- **Work instructions**: Each line that has the string "antisimmetrici" must be copied from the records below.

■ ■ ■ ■

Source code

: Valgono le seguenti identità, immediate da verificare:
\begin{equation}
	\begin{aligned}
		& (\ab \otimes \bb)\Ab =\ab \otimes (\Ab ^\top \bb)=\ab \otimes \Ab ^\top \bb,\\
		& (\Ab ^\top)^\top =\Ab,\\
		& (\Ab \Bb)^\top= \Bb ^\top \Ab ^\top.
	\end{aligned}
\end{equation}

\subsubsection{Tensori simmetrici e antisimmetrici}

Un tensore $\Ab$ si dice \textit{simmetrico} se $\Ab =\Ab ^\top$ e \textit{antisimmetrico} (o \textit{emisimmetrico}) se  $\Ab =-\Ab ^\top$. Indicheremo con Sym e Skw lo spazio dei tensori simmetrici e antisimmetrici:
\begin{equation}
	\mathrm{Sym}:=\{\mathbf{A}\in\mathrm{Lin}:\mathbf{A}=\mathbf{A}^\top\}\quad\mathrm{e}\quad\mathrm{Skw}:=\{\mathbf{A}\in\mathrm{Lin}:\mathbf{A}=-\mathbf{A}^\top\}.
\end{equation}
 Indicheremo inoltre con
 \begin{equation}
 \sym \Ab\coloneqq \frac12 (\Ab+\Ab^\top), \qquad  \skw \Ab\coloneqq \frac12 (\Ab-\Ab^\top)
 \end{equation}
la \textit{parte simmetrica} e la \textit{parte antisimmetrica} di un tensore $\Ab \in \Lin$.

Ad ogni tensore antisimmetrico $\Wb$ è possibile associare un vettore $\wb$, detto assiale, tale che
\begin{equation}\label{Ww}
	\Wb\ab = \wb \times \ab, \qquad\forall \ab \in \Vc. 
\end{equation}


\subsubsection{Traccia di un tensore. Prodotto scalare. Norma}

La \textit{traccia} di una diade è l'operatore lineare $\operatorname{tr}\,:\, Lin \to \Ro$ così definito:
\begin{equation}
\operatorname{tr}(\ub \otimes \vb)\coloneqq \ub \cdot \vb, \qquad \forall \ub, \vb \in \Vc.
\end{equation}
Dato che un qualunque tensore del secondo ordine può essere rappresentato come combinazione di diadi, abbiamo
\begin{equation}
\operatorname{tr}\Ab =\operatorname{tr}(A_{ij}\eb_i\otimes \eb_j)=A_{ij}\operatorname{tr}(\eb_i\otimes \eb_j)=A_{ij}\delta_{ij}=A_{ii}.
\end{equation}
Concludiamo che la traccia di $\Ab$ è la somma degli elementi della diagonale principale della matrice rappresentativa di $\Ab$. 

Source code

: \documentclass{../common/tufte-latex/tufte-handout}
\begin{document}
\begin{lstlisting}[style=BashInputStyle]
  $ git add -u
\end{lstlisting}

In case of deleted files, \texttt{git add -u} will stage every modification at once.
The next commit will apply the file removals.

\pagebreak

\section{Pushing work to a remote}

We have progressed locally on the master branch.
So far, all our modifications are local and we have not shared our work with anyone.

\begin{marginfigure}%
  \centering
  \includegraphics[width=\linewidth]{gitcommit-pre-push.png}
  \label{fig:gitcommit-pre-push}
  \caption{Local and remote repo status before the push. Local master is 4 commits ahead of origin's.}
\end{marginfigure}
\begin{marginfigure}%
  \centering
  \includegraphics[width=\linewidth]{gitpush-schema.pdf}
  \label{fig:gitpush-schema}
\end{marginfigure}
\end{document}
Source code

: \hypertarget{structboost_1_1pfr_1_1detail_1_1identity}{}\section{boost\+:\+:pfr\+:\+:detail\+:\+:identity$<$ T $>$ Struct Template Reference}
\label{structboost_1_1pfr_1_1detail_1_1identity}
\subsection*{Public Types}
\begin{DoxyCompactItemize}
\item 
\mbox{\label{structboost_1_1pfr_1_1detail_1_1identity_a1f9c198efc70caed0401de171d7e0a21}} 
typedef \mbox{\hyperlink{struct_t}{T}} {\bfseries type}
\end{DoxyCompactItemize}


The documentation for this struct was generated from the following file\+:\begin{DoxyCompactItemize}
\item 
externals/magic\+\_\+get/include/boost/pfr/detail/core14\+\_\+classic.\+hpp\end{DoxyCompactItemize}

■ ■ ■ ■

- **Result for this exercise**:
\subsubsection{Tensori simmetrici e antisimmetrici}
Un tensore $\Ab$ si dice \textit{simmetrico} se $\Ab =\Ab ^\top$ e \textit{antisimmetrico} (o \textit{emisimmetrico}) se  $\Ab =-\Ab ^\top$. Indicheremo con Sym e Skw lo spazio dei tensori simmetrici e antisimmetrici:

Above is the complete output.